_Prompt_
Read through the entries below and copy each line where "binario" turns up.

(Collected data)

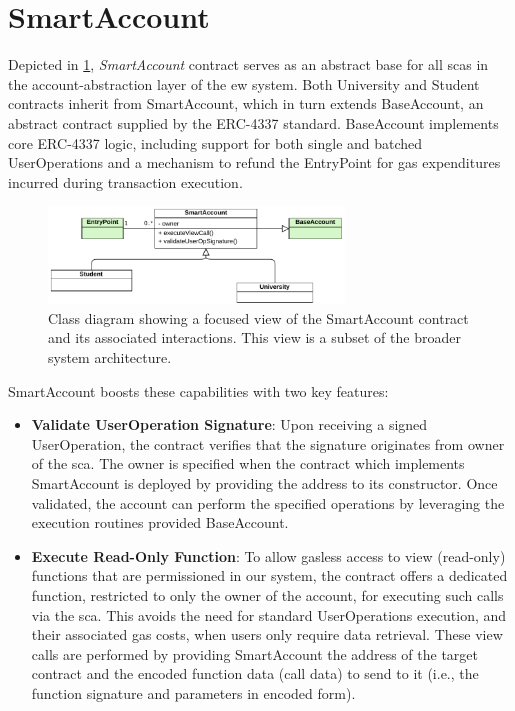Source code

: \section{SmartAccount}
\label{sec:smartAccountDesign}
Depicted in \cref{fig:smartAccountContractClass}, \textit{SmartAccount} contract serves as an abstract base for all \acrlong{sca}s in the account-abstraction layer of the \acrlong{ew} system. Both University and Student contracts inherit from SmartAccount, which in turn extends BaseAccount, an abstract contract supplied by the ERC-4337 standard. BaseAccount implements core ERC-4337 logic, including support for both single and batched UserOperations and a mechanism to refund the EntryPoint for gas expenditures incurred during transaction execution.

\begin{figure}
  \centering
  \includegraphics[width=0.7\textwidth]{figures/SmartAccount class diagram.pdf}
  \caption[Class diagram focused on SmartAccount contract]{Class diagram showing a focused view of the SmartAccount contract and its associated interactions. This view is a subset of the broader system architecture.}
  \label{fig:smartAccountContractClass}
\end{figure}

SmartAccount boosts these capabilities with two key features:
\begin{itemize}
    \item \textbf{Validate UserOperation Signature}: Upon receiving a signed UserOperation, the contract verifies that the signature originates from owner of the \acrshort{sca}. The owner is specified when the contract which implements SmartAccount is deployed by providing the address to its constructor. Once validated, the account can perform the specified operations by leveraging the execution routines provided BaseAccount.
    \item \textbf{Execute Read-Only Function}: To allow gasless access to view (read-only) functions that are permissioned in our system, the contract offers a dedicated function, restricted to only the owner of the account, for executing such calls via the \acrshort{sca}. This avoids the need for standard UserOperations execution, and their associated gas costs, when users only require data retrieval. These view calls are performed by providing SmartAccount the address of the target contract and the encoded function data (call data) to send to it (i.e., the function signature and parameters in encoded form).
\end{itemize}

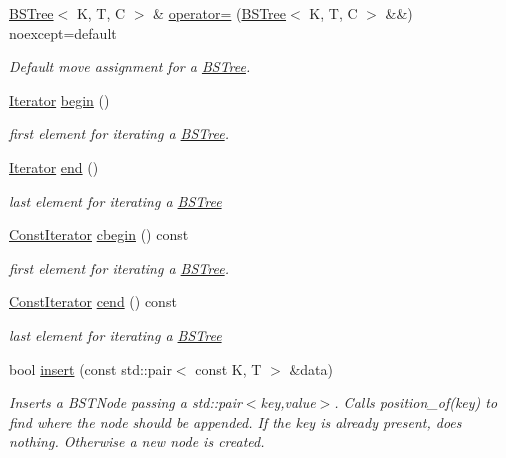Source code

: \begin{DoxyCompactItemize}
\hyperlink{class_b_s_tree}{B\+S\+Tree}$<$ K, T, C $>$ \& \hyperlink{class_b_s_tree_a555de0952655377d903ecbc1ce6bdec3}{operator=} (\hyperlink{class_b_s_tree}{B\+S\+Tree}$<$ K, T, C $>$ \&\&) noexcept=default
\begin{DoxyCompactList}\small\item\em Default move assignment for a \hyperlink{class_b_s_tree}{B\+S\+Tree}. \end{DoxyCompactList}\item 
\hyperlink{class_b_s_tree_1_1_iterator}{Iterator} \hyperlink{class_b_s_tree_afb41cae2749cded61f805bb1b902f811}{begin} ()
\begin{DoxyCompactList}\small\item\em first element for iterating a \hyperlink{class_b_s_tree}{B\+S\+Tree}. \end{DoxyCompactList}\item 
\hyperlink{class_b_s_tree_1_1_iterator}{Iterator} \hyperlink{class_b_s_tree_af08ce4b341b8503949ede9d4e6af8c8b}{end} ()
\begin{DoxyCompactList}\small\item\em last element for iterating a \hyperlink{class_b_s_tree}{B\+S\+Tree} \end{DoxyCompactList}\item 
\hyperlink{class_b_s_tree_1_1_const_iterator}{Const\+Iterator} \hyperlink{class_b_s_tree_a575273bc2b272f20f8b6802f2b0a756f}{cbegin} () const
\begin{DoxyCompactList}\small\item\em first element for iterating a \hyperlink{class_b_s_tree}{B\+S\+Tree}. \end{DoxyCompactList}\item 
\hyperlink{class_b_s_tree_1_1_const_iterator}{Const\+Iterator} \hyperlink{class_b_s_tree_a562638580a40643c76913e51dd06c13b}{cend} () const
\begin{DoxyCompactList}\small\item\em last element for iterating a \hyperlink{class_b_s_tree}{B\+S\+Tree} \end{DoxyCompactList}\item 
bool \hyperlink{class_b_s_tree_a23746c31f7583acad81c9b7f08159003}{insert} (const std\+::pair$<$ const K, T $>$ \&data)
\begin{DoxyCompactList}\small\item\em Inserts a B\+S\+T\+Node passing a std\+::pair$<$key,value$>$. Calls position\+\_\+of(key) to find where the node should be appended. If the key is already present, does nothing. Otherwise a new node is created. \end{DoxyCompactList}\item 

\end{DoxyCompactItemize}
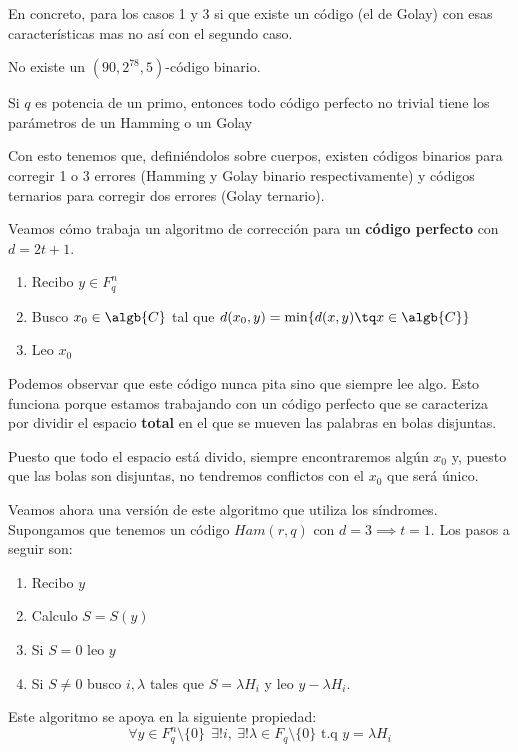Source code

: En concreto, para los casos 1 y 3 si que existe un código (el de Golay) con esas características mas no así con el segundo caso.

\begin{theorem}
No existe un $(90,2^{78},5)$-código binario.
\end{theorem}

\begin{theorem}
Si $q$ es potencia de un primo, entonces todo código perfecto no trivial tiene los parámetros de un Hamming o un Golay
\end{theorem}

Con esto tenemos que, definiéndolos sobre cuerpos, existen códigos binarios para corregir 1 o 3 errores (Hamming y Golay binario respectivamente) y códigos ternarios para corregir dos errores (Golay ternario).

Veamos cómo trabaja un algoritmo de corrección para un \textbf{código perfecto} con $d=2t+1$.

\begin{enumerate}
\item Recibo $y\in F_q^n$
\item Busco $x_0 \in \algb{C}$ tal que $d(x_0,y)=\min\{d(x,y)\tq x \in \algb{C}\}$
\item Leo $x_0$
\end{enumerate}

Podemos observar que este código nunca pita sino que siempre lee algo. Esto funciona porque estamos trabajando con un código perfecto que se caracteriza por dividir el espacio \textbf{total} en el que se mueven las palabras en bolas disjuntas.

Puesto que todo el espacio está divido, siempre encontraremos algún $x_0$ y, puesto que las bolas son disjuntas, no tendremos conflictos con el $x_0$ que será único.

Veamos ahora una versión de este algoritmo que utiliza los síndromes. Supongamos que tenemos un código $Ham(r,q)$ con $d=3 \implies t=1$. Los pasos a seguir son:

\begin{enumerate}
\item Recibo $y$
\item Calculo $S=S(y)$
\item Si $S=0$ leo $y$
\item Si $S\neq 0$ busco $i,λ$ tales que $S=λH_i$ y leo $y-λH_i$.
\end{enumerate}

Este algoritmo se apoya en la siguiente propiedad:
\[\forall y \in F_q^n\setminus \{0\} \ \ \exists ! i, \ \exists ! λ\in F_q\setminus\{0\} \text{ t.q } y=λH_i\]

_Solved exercise_
No existe un $(90,2^{78},5)$-código binario.
Con esto tenemos que, definiéndolos sobre cuerpos, existen códigos binarios para corregir 1 o 3 errores (Hamming y Golay binario respectivamente) y códigos ternarios para corregir dos errores (Golay ternario).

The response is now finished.